Visual Art

Archie Moore’s masterpiece kith and kin – the first Australian work to receive a Golden Lion at the Venice Biennale – is now an unmissable display at Brisbane’s Gallery of Modern Art. By Claire G. Coleman.

Archie Moore’s Golden Lion-winning kith and kin at GOMA

Archie Moore’s kith and kin at last year’s Venice Biennale.
Archie Moore’s kith and kin at last year’s Venice Biennale.
Credit: Andrea Rosetti

I want to tell you about one of my favourite thought experiments. I have written about it more than once and it has been the basis for some of my orations. If you go right now to the nearest body of running water – a river, a creek, a stream – and touch the water, the water you have touched will flow to a bigger body of running water, then eventually out to the sea. That sea will connect with every other sea and the water you have touched, wherever you are, will connect you to the lands in which your family line arose. In this way we are all connected.

We are all connected. Kith and kin by Archie Moore, now showing at Queensland’s Gallery of Modern Art (QAGOMA) in Brisbane, reminds us of this.

Aboriginal culture is all about these connections: finding the connection between people and the world, between Country and all that lives on it, between people and our relatives and ancestors human and non-human. If there is a single word that can summarise kith and kin, it’s the one I have been overusing for two paragraphs: “connection”.

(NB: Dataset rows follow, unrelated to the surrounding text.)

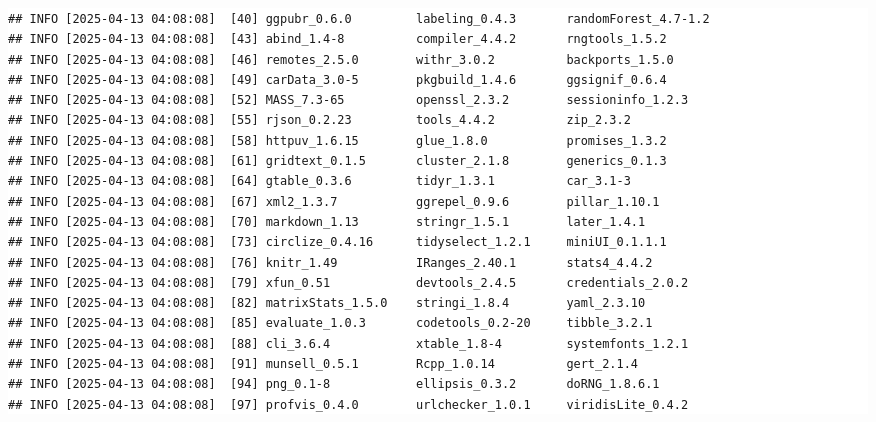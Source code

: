     ## INFO [2025-04-13 04:08:08]  [40] ggpubr_0.6.0         labeling_0.4.3       randomForest_4.7-1.2
    ## INFO [2025-04-13 04:08:08]  [43] abind_1.4-8          compiler_4.4.2       rngtools_1.5.2      
    ## INFO [2025-04-13 04:08:08]  [46] remotes_2.5.0        withr_3.0.2          backports_1.5.0     
    ## INFO [2025-04-13 04:08:08]  [49] carData_3.0-5        pkgbuild_1.4.6       ggsignif_0.6.4      
    ## INFO [2025-04-13 04:08:08]  [52] MASS_7.3-65          openssl_2.3.2        sessioninfo_1.2.3   
    ## INFO [2025-04-13 04:08:08]  [55] rjson_0.2.23         tools_4.4.2          zip_2.3.2           
    ## INFO [2025-04-13 04:08:08]  [58] httpuv_1.6.15        glue_1.8.0           promises_1.3.2      
    ## INFO [2025-04-13 04:08:08]  [61] gridtext_0.1.5       cluster_2.1.8        generics_0.1.3      
    ## INFO [2025-04-13 04:08:08]  [64] gtable_0.3.6         tidyr_1.3.1          car_3.1-3           
    ## INFO [2025-04-13 04:08:08]  [67] xml2_1.3.7           ggrepel_0.9.6        pillar_1.10.1       
    ## INFO [2025-04-13 04:08:08]  [70] markdown_1.13        stringr_1.5.1        later_1.4.1         
    ## INFO [2025-04-13 04:08:08]  [73] circlize_0.4.16      tidyselect_1.2.1     miniUI_0.1.1.1      
    ## INFO [2025-04-13 04:08:08]  [76] knitr_1.49           IRanges_2.40.1       stats4_4.4.2        
    ## INFO [2025-04-13 04:08:08]  [79] xfun_0.51            devtools_2.4.5       credentials_2.0.2   
    ## INFO [2025-04-13 04:08:08]  [82] matrixStats_1.5.0    stringi_1.8.4        yaml_2.3.10         
    ## INFO [2025-04-13 04:08:08]  [85] evaluate_1.0.3       codetools_0.2-20     tibble_3.2.1        
    ## INFO [2025-04-13 04:08:08]  [88] cli_3.6.4            xtable_1.8-4         systemfonts_1.2.1   
    ## INFO [2025-04-13 04:08:08]  [91] munsell_0.5.1        Rcpp_1.0.14          gert_2.1.4          
    ## INFO [2025-04-13 04:08:08]  [94] png_0.1-8            ellipsis_0.3.2       doRNG_1.8.6.1       
    ## INFO [2025-04-13 04:08:08]  [97] profvis_0.4.0        urlchecker_1.0.1     viridisLite_0.4.2   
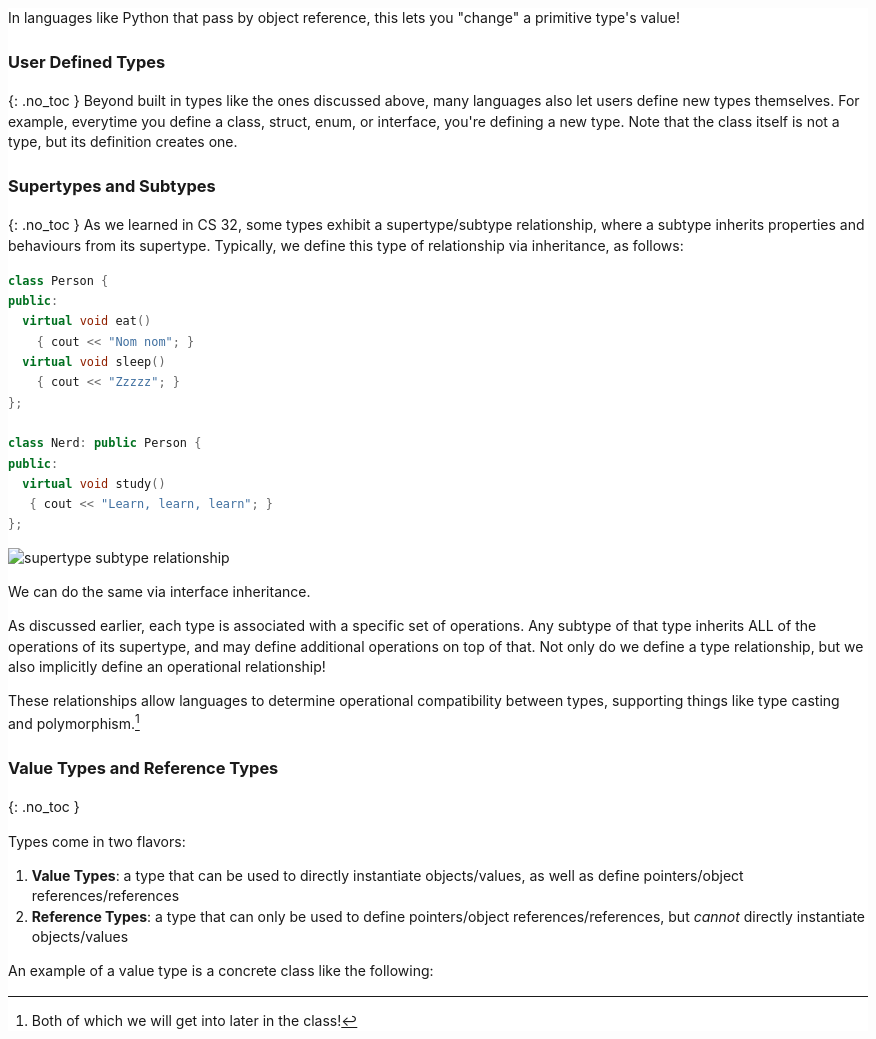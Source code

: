 In languages like Python that pass by object reference, this lets you "change" a primitive type's value!

### User Defined Types
{: .no_toc }
Beyond built in types like the ones discussed above, many languages also let users define new types themselves. For example, everytime you define a class, struct, enum, or interface, you're defining a new type. Note that the class itself is not a type, but its definition creates one.

### Supertypes and Subtypes
{: .no_toc }
As we learned in CS 32, some types exhibit a supertype/subtype relationship, where a subtype inherits properties and behaviours from its supertype. Typically, we define this type of relationship via inheritance, as follows:

```cpp
class Person {
public:
  virtual void eat()
    { cout << "Nom nom"; }
  virtual void sleep()
    { cout << "Zzzzz"; }
};

class Nerd: public Person {
public:
  virtual void study() 
   { cout << "Learn, learn, learn"; }
}; 
```

![supertype subtype relationship]({{site.baseurl}}/assets/lecture-notes/07/supertypes.png)

We can do the same via interface inheritance.

As discussed earlier, each type is associated with a specific set of operations. Any subtype of that type inherits ALL of the operations of its supertype, and may define additional operations on top of that. Not only do we define a type relationship, but we also implicitly define an operational relationship!

These relationships allow languages to determine operational compatibility between types, supporting things like type casting and polymorphism.[^2]

[^2]: Both of which we will get into later in the class!

### Value Types and Reference Types
{: .no_toc }

Types come in two flavors:
1. **Value Types**: a type that can be used to directly instantiate objects/values, as well as define pointers/object references/references
2. **Reference Types**: a type that can only be used to define pointers/object references/references, but *cannot* directly instantiate objects/values

An example of a value type is a concrete class like the following:


[^1]: We'll get into exactly what it means to be dynamically typed later in this lecture!
[^1]: Though it definitely doesn't feel as natural to the language as move semantics do in Rust. Understandably so as smart pointers were added in a later version of C++.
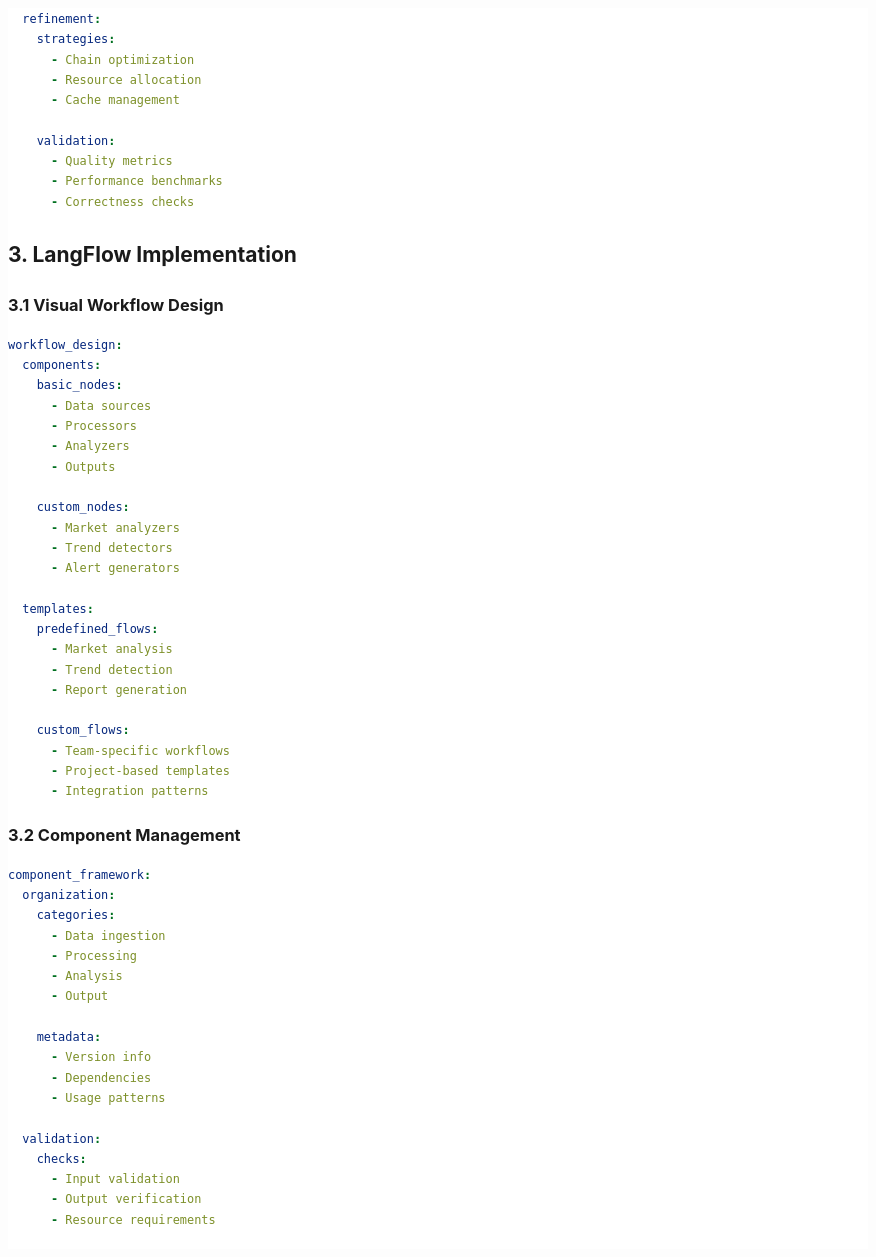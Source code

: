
 ```yaml
  refinement:
    strategies:
      - Chain optimization
      - Resource allocation
      - Cache management
    
    validation:
      - Quality metrics
      - Performance benchmarks
      - Correctness checks
```

## 3. LangFlow Implementation

### 3.1 Visual Workflow Design
```yaml
workflow_design:
  components:
    basic_nodes:
      - Data sources
      - Processors
      - Analyzers
      - Outputs
    
    custom_nodes:
      - Market analyzers
      - Trend detectors
      - Alert generators

  templates:
    predefined_flows:
      - Market analysis
      - Trend detection
      - Report generation
    
    custom_flows:
      - Team-specific workflows
      - Project-based templates
      - Integration patterns
```

### 3.2 Component Management
```yaml
component_framework:
  organization:
    categories:
      - Data ingestion
      - Processing
      - Analysis
      - Output
    
    metadata:
      - Version info
      - Dependencies
      - Usage patterns

  validation:
    checks:
      - Input validation
      - Output verification
      - Resource requirements
    
```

The space in which kith and kin is currently on display is an almost exact copy of the inside of the Australia Pavilion in Venice where it was first shown. It’s built to the same dimensions and painted with blackboard paint as the artist and the install team did at the biennale. As in Venice, the installation’s current home is near water. “In Venice there was a window which went into the canal. You saw the water in the canal that goes to the Venice lagoon, then goes to the Adriatic Sea, then it goes all around the world to the Brisbane River out here. So it’s a way to connect with the rest of the world,” Moore told me when we spoke on the opening weekend of the exhibition.

Kith and kin won the Golden Lion for Best National Participation at the 2024 Venice Biennale, the first time an artwork from Australia has won this international accolade. Yet it’s not a showy work. “It’s more of a quiet, minimalist way of doing something big,” Moore said. That might be, he speculated, why it won the award. It’s as unassuming as the artist himself, a brilliant man who radiates modesty. “It’s a place for quiet reflection and contemplation about bigger issues like Aboriginal deaths in custody and the larger global family.”

In the centre of the room, perched in the middle of a dark rectangular reflecting pool, is a huge table covered with neat piles of paper. Printed upon them are the coroners’ reports of Indigenous deaths in custody since the first royal commission. It is a sombre room, the lighting low, a place for contemplation, deep memory and respect. The reflecting pool is “a memorial for First Nations people who have died in police custody”, curator Ellie Buttrose told me. “There’s coroners’ reports that date from 1991 when the Royal Commission into Aboriginal Deaths in Custody was handed down, all the way until the end of 2023 when Archie was finalising the work.”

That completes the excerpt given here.